What exactly is the forex calendar?
This calendar is also referred to as the economic calendar contains all the dates to remember and the announcements that concern political or economic future that can possibly impact the market. Any good trader should know how to use this irreplaceable tool for trading especially due to the fact that it can give a warning regarding advertisements that can possibly or potentially enhance or deter the market operations. For foreign exchange, one cannot simply live without it. All kinds of news – be it political or economic, can have an impact on all market forces. However, it takes a lot of effort to learn how to read, make sense of and profit from this economic tool.

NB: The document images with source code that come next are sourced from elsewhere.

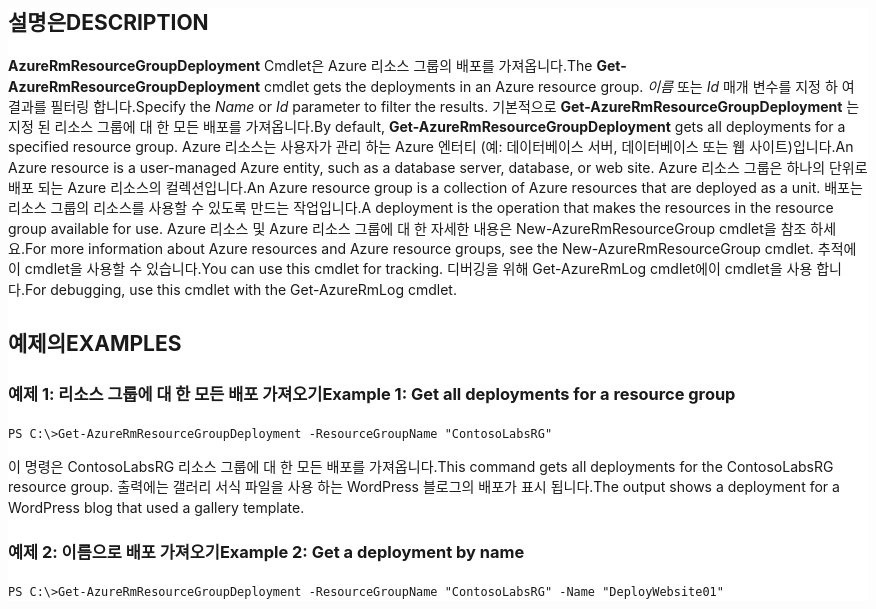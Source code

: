 ## <span data-ttu-id="d8f69-107">설명은</span><span class="sxs-lookup"><span data-stu-id="d8f69-107">DESCRIPTION</span></span>
<span data-ttu-id="d8f69-108">**AzureRmResourceGroupDeployment** Cmdlet은 Azure 리소스 그룹의 배포를 가져옵니다.</span><span class="sxs-lookup"><span data-stu-id="d8f69-108">The **Get-AzureRmResourceGroupDeployment** cmdlet gets the deployments in an Azure resource group.</span></span>
<span data-ttu-id="d8f69-109">*이름* 또는 *Id* 매개 변수를 지정 하 여 결과를 필터링 합니다.</span><span class="sxs-lookup"><span data-stu-id="d8f69-109">Specify the *Name* or *Id* parameter to filter the results.</span></span>
<span data-ttu-id="d8f69-110">기본적으로 **Get-AzureRmResourceGroupDeployment** 는 지정 된 리소스 그룹에 대 한 모든 배포를 가져옵니다.</span><span class="sxs-lookup"><span data-stu-id="d8f69-110">By default, **Get-AzureRmResourceGroupDeployment** gets all deployments for a specified resource group.</span></span>
<span data-ttu-id="d8f69-111">Azure 리소스는 사용자가 관리 하는 Azure 엔터티 (예: 데이터베이스 서버, 데이터베이스 또는 웹 사이트)입니다.</span><span class="sxs-lookup"><span data-stu-id="d8f69-111">An Azure resource is a user-managed Azure entity, such as a database server, database, or web site.</span></span>
<span data-ttu-id="d8f69-112">Azure 리소스 그룹은 하나의 단위로 배포 되는 Azure 리소스의 컬렉션입니다.</span><span class="sxs-lookup"><span data-stu-id="d8f69-112">An Azure resource group is a collection of Azure resources that are deployed as a unit.</span></span>
<span data-ttu-id="d8f69-113">배포는 리소스 그룹의 리소스를 사용할 수 있도록 만드는 작업입니다.</span><span class="sxs-lookup"><span data-stu-id="d8f69-113">A deployment is the operation that makes the resources in the resource group available for use.</span></span>
<span data-ttu-id="d8f69-114">Azure 리소스 및 Azure 리소스 그룹에 대 한 자세한 내용은 New-AzureRmResourceGroup cmdlet을 참조 하세요.</span><span class="sxs-lookup"><span data-stu-id="d8f69-114">For more information about Azure resources and Azure resource groups, see the New-AzureRmResourceGroup cmdlet.</span></span>
<span data-ttu-id="d8f69-115">추적에이 cmdlet을 사용할 수 있습니다.</span><span class="sxs-lookup"><span data-stu-id="d8f69-115">You can use this cmdlet for tracking.</span></span>
<span data-ttu-id="d8f69-116">디버깅을 위해 Get-AzureRmLog cmdlet에이 cmdlet을 사용 합니다.</span><span class="sxs-lookup"><span data-stu-id="d8f69-116">For debugging, use this cmdlet with the Get-AzureRmLog cmdlet.</span></span>

## <span data-ttu-id="d8f69-117">예제의</span><span class="sxs-lookup"><span data-stu-id="d8f69-117">EXAMPLES</span></span>

### <span data-ttu-id="d8f69-118">예제 1: 리소스 그룹에 대 한 모든 배포 가져오기</span><span class="sxs-lookup"><span data-stu-id="d8f69-118">Example 1: Get all deployments for a resource group</span></span>
```
PS C:\>Get-AzureRmResourceGroupDeployment -ResourceGroupName "ContosoLabsRG"
```

<span data-ttu-id="d8f69-119">이 명령은 ContosoLabsRG 리소스 그룹에 대 한 모든 배포를 가져옵니다.</span><span class="sxs-lookup"><span data-stu-id="d8f69-119">This command gets all deployments for the ContosoLabsRG resource group.</span></span>
<span data-ttu-id="d8f69-120">출력에는 갤러리 서식 파일을 사용 하는 WordPress 블로그의 배포가 표시 됩니다.</span><span class="sxs-lookup"><span data-stu-id="d8f69-120">The output shows a deployment for a WordPress blog that used a gallery template.</span></span>

### <span data-ttu-id="d8f69-121">예제 2: 이름으로 배포 가져오기</span><span class="sxs-lookup"><span data-stu-id="d8f69-121">Example 2: Get a deployment by name</span></span>
```
PS C:\>Get-AzureRmResourceGroupDeployment -ResourceGroupName "ContosoLabsRG" -Name "DeployWebsite01"
```
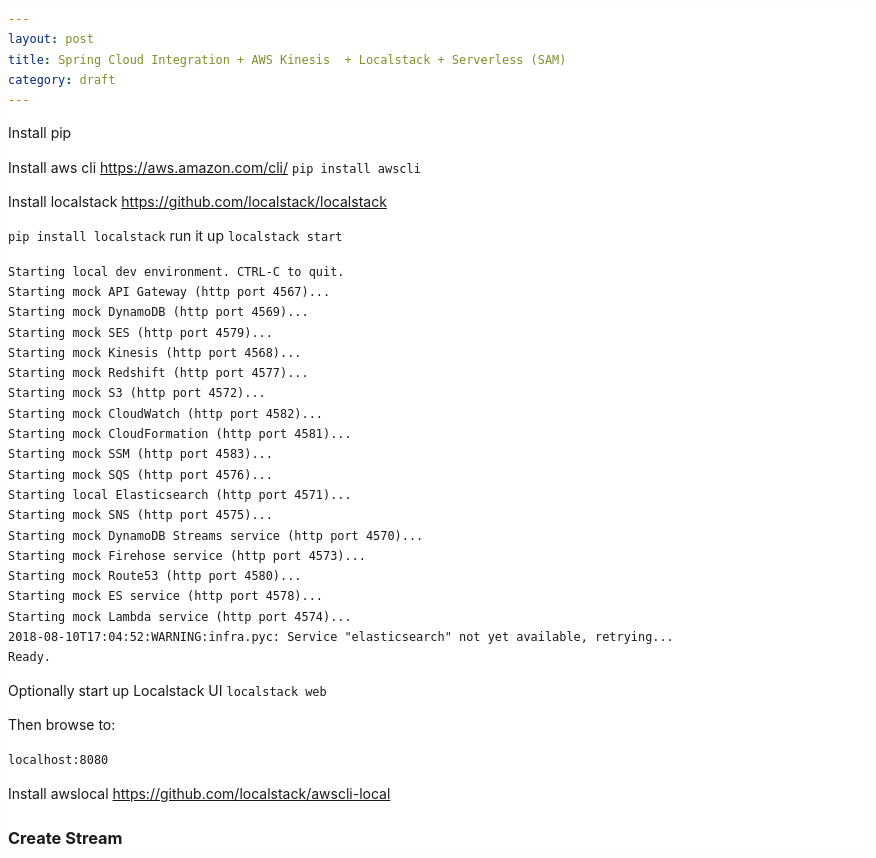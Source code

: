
 ```yaml
---
layout: post
title: Spring Cloud Integration + AWS Kinesis  + Localstack + Serverless (SAM)
category: draft
---
```


Install pip

Install aws cli
https://aws.amazon.com/cli/
`pip install awscli`

Install localstack
https://github.com/localstack/localstack

`pip install localstack`
run it up
`localstack start`
```
Starting local dev environment. CTRL-C to quit.
Starting mock API Gateway (http port 4567)...
Starting mock DynamoDB (http port 4569)...
Starting mock SES (http port 4579)...
Starting mock Kinesis (http port 4568)...
Starting mock Redshift (http port 4577)...
Starting mock S3 (http port 4572)...
Starting mock CloudWatch (http port 4582)...
Starting mock CloudFormation (http port 4581)...
Starting mock SSM (http port 4583)...
Starting mock SQS (http port 4576)...
Starting local Elasticsearch (http port 4571)...
Starting mock SNS (http port 4575)...
Starting mock DynamoDB Streams service (http port 4570)...
Starting mock Firehose service (http port 4573)...
Starting mock Route53 (http port 4580)...
Starting mock ES service (http port 4578)...
Starting mock Lambda service (http port 4574)...
2018-08-10T17:04:52:WARNING:infra.pyc: Service "elasticsearch" not yet available, retrying...
Ready.
```

Optionally start up Localstack UI
`localstack web`

Then browse to:

`localhost:8080` 

Install awslocal
https://github.com/localstack/awscli-local

### Create Stream
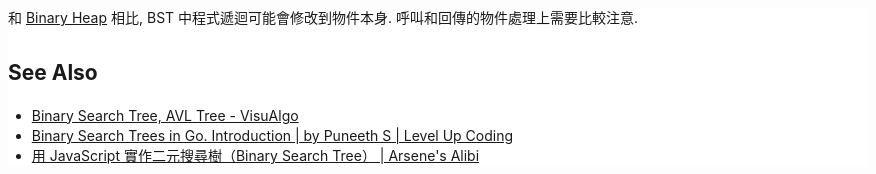 和 [Binary Heap](heap.md) 相比, BST 中程式遞迴可能會修改到物件本身.
呼叫和回傳的物件處理上需要比較注意.



See Also
--------

-   [Binary Search Tree, AVL Tree - VisuAlgo](https://visualgo.net/en/bst)
-   [Binary Search Trees in Go. Introduction | by Puneeth S | Level Up Coding](https://levelup.gitconnected.com/58f9126eb36b)
-   [用 JavaScript 實作二元搜尋樹（Binary Search Tree） | Arsene's Alibi](https://arsenekuo.com/post/2021/12/13/implementation-of-bst-in-javascript)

How is the forex calendar used?
Economic calendars are used in forex to keep a trader guided. Most of these calendars are in tabulated forms which show a particular date being studied alongside with the indicator or new economic that is involved in that particular time frame. Each ‘new economic’ comes with an explanation or a brief description together with the previous value noted. A lot of technical analysis should be applied in order to effectively use a forex economic calendar. Each calendar contains a wide array of economic indicators each of which has a lasting effect on the actual trading.
What are the most important economic indicators that are presented by the forex calendar?
With the vast number of economic indicators presented, a discerning trader should understand the fact that some are more important than others. Depending on the currency pair that you choose to deal with, you will know which indicators affect you the most. But in general, given that the center of economic power now lies in the USA, Asia, and Europe, you might also have the impression that the following can be considered as the most important categories of indicators:
Interest rate indicators: These help in explaining the largest movements in the forex market. In general, interest rate indicators will explain the correlations between and among modification, currency, and volatility of any given pair.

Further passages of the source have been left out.